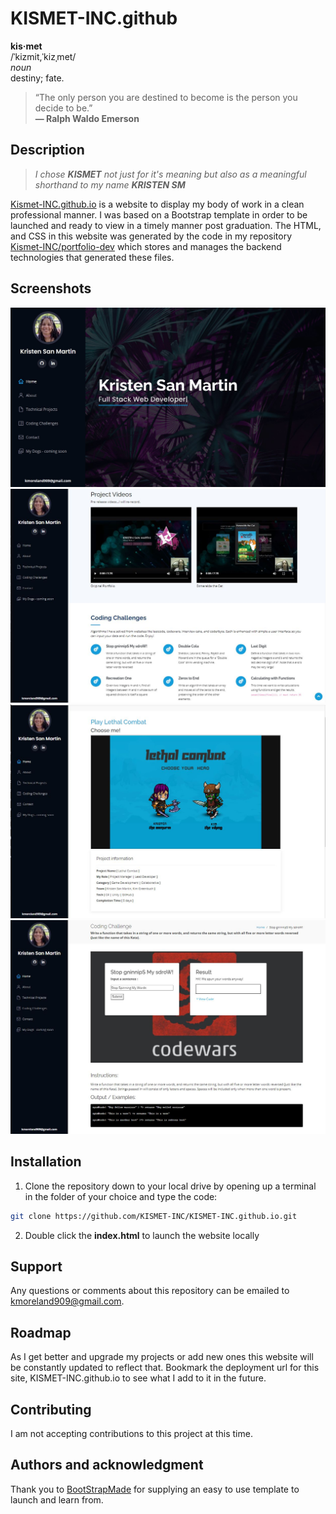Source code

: # KISMET-INC.github
**kis·met**  
/ˈkizmit,ˈkizˌmet/  
*noun*  
destiny; fate.

>  “The only person you are destined to become is the person you decide to be.”  
**― Ralph Waldo Emerson**


## Description
> *I chose **KISMET** not just for it's meaning but also as a meaningful shorthand to my name **KRISTEN SM***
> 
[Kismet-INC.github.io](https://kismet-inc.github.io/index.html) is a website to display my body of work in a clean professional manner. I was based on a Bootstrap template in order to be launched and ready to view in a timely manner post graduation. The HTML, and CSS in this website was generated by the code in my repository [Kismet-INC/portfolio-dev](https://github.com/KISMET-INC/portfolio-dev) which stores and manages the backend technologies that generated these files.

## Screenshots

![alt text](assets/img/kismet_readme/kismet01.jpg)
![alt text](assets/img/kismet_readme/kismet04.JPG)
![alt text](assets/img/kismet_readme/kismet06.JPG)
![alt text](assets/img/kismet_readme/kismet05.jpg)

## Installation

1. Clone the repository down to your local drive by opening up a terminal in the folder of your choice and type the code: 
```bash
git clone https://github.com/KISMET-INC/KISMET-INC.github.io.git
```
2. Double click the **index.html** to launch the website locally


## Support
Any questions or comments about this repository can be emailed to kmoreland909@gmail.com.

## Roadmap
As I get better and upgrade my projects or add new ones this website will be constantly updated to reflect that. Bookmark the deployment url for this site, KISMET-INC.github.io to see what I add to it in the future.

## Contributing
I am not accepting contributions to this project at this time.

## Authors and acknowledgment
Thank you to [BootStrapMade](https://bootstrapmade.com/) for supplying an easy to use template to launch and learn from.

▸ **AIM OF THE EXERCISE**
Return, word for word, each line from the one that contains "## Installation" through the end of the listing above.

▸ **EXERCISE SOLUTION**
## Installation

1. Clone the repository down to your local drive by opening up a terminal in the folder of your choice and type the code: 
```bash
git clone https://github.com/KISMET-INC/KISMET-INC.github.io.git
```
2. Double click the **index.html** to launch the website locally


## Support
Any questions or comments about this repository can be emailed to kmoreland909@gmail.com.

## Roadmap
As I get better and upgrade my projects or add new ones this website will be constantly updated to reflect that. Bookmark the deployment url for this site, KISMET-INC.github.io to see what I add to it in the future.

## Contributing
I am not accepting contributions to this project at this time.

## Authors and acknowledgment
Thank you to [BootStrapMade](https://bootstrapmade.com/) for supplying an easy to use template to launch and learn from.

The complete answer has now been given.